Mohon tunggu...
Sumarti Saelan
Sumarti Saelan Mohon Tunggu... Freelancer - FREELANCE

FREELANCE

Selanjutnya

Tutup

Edukasi

Setiap Anak adalah Agen Perubahan

13 Juli 2013   00:07 Diperbarui: 24 Juni 2015   10:38 167
+
Laporkan Konten
Laporkan Akun
Kompasiana adalah platform blog. Konten ini menjadi tanggung jawab bloger dan tidak mewakili pandangan redaksi Kompas.
Lihat foto
Bagikan ide kreativitasmu dalam bentuk konten di Kompasiana | Sumber gambar: Freepik

Bicara soal anak sebagai agen perubahan, sepertinya masih banyak orang berpersepsi atau membayangkan hal-hal yang terlalu tinggi. Seperti anak berprestasi membawa nama Indonesia ke luar Negeri dengan nilai akademik yang spektakuler, mengikuti lomba dan juara olimpiade sains, diundang dan bertemu para orang penting Dunia, anak juara lomba sains, anak atau remaja yang bergabung dan atau mendirikan sebuah komunitas dengan membawa Visi dan Misi kemanusiaan dan tindakan-tindakan nyata di tengah masyarakat. Seperti kampanye, penyuluhan dan lain-lain.

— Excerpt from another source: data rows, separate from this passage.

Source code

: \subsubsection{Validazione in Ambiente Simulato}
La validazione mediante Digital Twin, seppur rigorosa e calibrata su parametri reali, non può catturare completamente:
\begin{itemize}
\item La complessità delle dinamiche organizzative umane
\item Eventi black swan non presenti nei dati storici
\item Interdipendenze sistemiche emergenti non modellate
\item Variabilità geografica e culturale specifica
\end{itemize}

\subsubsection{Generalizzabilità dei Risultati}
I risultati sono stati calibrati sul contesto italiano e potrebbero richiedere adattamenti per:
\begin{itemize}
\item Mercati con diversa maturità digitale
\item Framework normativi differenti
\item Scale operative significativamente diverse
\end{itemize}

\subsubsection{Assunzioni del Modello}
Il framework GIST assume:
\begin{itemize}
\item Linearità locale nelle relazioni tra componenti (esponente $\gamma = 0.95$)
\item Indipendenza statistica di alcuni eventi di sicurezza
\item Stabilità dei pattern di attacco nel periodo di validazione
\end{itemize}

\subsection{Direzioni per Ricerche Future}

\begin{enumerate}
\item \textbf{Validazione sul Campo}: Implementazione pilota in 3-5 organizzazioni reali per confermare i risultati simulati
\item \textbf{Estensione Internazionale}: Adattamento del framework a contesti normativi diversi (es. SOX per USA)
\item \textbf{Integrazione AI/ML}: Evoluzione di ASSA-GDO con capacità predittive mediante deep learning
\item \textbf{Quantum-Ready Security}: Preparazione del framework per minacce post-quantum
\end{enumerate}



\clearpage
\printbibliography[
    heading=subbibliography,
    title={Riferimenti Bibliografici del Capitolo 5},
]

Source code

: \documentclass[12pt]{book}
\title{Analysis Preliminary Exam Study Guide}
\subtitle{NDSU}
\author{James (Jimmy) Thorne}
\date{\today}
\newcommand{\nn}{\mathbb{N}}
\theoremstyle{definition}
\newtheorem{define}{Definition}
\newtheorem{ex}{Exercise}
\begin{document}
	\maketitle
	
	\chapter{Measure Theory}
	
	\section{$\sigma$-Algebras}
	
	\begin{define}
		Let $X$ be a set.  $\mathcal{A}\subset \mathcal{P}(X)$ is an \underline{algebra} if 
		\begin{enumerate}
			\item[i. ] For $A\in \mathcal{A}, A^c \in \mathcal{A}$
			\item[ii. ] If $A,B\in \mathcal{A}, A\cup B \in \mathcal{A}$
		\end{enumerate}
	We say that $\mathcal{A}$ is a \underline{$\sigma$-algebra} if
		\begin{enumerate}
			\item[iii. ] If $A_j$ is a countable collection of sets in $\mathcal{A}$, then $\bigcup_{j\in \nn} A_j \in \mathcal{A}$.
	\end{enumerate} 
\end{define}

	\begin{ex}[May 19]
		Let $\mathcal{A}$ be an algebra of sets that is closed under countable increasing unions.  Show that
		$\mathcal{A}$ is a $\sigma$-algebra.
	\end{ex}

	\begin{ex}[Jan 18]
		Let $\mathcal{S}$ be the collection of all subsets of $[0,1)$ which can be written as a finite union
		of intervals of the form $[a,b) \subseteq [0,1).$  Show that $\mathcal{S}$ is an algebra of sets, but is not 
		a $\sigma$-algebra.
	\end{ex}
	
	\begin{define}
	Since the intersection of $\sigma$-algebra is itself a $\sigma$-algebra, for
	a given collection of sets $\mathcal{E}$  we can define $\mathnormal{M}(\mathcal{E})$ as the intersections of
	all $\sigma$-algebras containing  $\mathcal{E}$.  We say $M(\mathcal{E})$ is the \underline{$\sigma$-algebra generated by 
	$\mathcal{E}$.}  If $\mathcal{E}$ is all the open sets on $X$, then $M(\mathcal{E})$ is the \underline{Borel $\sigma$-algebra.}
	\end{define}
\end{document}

Sebenarnya pendapat itu tidak salah, anak-anak dengan aktifitas dan prestasi tersebut memang layak mendapat predikat agen prubahan. Siapa yang tidak kagum dan iri melihat hal tersebut? Pasti banyak orang tua berdecak kagum dan ingin anaknya juga berprestasi demikian. Begitu juga anak-anak lain yang melihatnya. Pasti juga akan berdecak kagum.

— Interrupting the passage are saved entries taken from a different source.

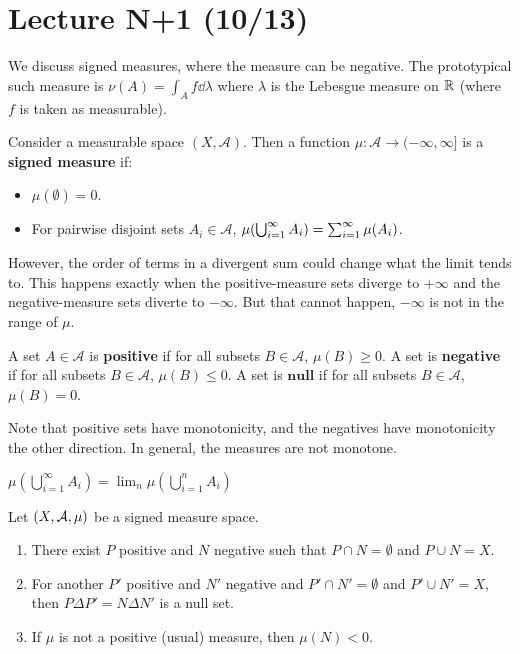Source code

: 
\section{Lecture N+1 (10/13)}
We discuss signed measures, where the measure can be negative.
The prototypical such measure is $\nu(A) = \int_A f \dd{\lambda}$ where $\lambda$ is the Lebesgue
measure on $\operatorname{\mathbb{R}}$ (where $f$ is taken as measurable).
\begin{definition}
Consider a measurable space $(X, \mathcal{A})$.
Then a function $\mu: \mathcal{A} \to (-\infty, \infty]$ is a \textbf{signed measure} if:
\begin{itemize}
    \item $\mu(\emptyset) = 0$.
    \item For pairwise disjoint sets $A_i \in \mathcal{A}$, $\mu\qty(\bigcup_{i = 1}^{\infty} A_i) = \sum_{i = 1}^{\infty} \mu(A_i)$.
\end{itemize}
\end{definition}
However, the order of terms in a divergent sum could change what the limit
tends to. This happens exactly when the positive-measure sets diverge to $+\infty$ and the negative-measure sets
diverte to $-\infty$. But that cannot happen, $-\infty$ is not in the range of $\mu$.
\begin{definition}
    A set $A \in \mathcal{A}$ is \textbf{positive} if for all subsets $B \in \mathcal{A}$,
    $\mu(B) \ge 0$. A set is \textbf{negative} if for all subsets $B \in \mathcal{A}$, $\mu(B) \le 0$.
    A set is $\textbf{null}$ if for all subsets $B \in \mathcal{A}$, $\mu(B) = 0$.
\end{definition}
Note that positive sets have monotonicity, and the negatives have monotonicity the other direction.
In general, the measures are not monotone.
\begin{theorem}
    $\mu(\bigcup_{i = 1}^{\infty} A_i) = \lim_n \mu(\bigcup_{i = 1}^n A_i)$
\end{theorem}

\begin{theorem}
    Let $(X, \mathcal{A}, \mu)$ be a signed measure space.
    \begin{enumerate}
        \item There exist $P$ positive and $N$ negative such that $P \cap N = \emptyset$ and $P \cup N = X$.
        \item For another $P'$ positive and $N'$ negative and $P' \cap N' = \emptyset$ and $P' \cup N' = X$, then $P \Delta P' = N \Delta N'$ is a null set.
        \item If $\mu$ is not a positive (usual) measure, then $\mu(N) < 0$.
    \end{enumerate}
\end{theorem}

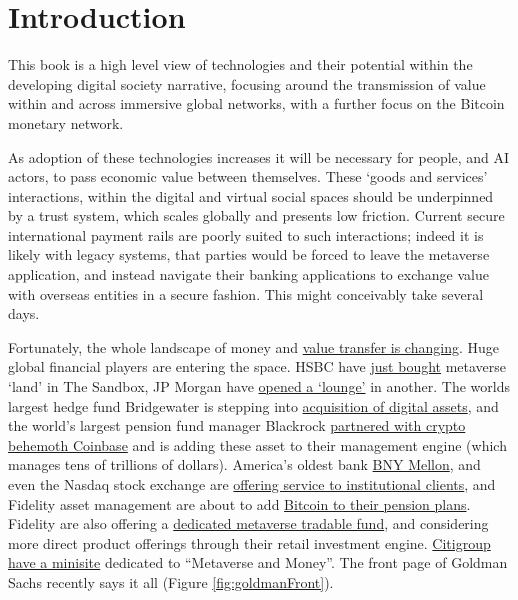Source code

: \documentclass[
	10pt, %
	fleqn, %
	a5paper, %
]{LegrandOrangeBook}
\begin{document}
\section{Introduction}
This book is a high level view of technologies and their potential within the developing digital society narrative, focusing around the transmission of value within and across immersive global networks, with a further focus on the Bitcoin monetary network.\par
As adoption of these technologies increases it will be necessary for people, and AI actors, to pass economic value between themselves. These `goods and services' interactions, within the digital and virtual social spaces should be underpinned by a trust system, which scales globally and presents low friction. Current secure international payment rails are poorly suited to such interactions; indeed it is likely with legacy systems, that parties would be forced to leave the metaverse application, and instead navigate their banking applications to exchange value with overseas entities in a secure fashion. This might conceivably take several days.\par 
Fortunately, the whole landscape of money and \href{https://www.omfif.org/futureofpayments2021/}{value transfer is changing}. Huge global financial players are entering the space. HSBC have \href{https://sandboxgame.medium.com/hsbc-to-become-the-first-global-financial-services-provider-to-enter-the-sandbox-c066e4f48163}{just bought} metaverse `land' in The Sandbox, JP Morgan have \href{https://www.forbes.com/sites/ronshevlin/2022/02/16/jpmorgan-opens-a-bank-branch-in-the-metaverse-but-its-not-for-what-you-think-its-for/?sh=2fbd1e90158d}{opened a `lounge'} in another. The worlds largest hedge fund Bridgewater is stepping into \href{https://uk.finance.yahoo.com/news/bitcoin-latest-price-crypto-ray-dalio-bridgewater-investment-fund-ethereum-094946686.html}{acquisition of digital assets}, and the world's largest pension fund manager Blackrock \href{https://blog.coinbase.com/coinbase-selected-by-blackrock-provide-aladdin-clients-access-to-crypto-trading-and-custody-via-b9e7144f313d}{partnered with crypto behemoth Coinbase} and is adding these asset to their management engine (which manages tens of trillions of dollars). America's oldest bank \href{https://www.bnymellon.com/emea/en/about-us/newsroom/press-release/bny-mellon-launches-new-digital-asset-custody-platform-130305.html}{BNY Mellon}, and even the Nasdaq stock exchange are \href{https://www.nasdaq.com/articles/nasdaq-to-launch-institutional-bitcoin-crypto-custody-services\%3A-report}{offering service to institutional clients}, and Fidelity asset management are about to add \href{https://www.wsj.com/articles/fidelity-weighs-bitcoin-trading-on-brokerage-platform-11663008698}{Bitcoin to their pension plans}. Fidelity are also offering a \href{}{dedicated metaverse tradable fund}, and considering more direct product offerings through their retail investment engine. \href{https://www.citivelocity.com/citigps/metaverse-and-money/}{Citigroup have a minisite} dedicated to ``Metaverse and Money''. The front page of Goldman Sachs recently says it all (Figure \ref{fig:goldmanFront}).\par
\end{document}
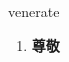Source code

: 
\begin{frame}
{\huge venerate}
\begin{center}
\begin{enumerate}\Large
  \item \textbf{尊敬}
\end{enumerate}
\end{center}
\end{frame}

Tapi menurut saya pribadi, setiap anak bisa disebut agen perubahan dari tindakan-tindakan dan ucapan sederhana dan polos mereka setiap hari yang menimbulkan harapan, visi kedepan dan perubahan bagi orang-orang disekitarnya, lingkungan terkecilnya seperti keluarga dan tetangga sekitarnya.

Tinggal kita sebagai orang dewasa yang berada di sekelilingnya menyadarinya atau tidak. Terkadang kita tidak menyadari karena keesgoisan sebagai orang dewasa yang merasa lebih tahu, lebih dewasa, lebih pengalaman. Terutama sebagai orang tua. Terkadang tanpa sadar memiliki doktrin pribadi, bahwa orang tua tidak bisa dan tidak boleh kalah dari anak.

Ini pengalaman nyata saya pribadi.

Saya dan putri saya Alisha yang berusia 4 tahun.

Anak saya Alisha sudah sangat fasih berbicara sejak usia 2 tahun lebih. Pengucapan juga sangat jelas, sehingga kalau protes dan mengucapkan kalimat kritis sudah sangat gamblang.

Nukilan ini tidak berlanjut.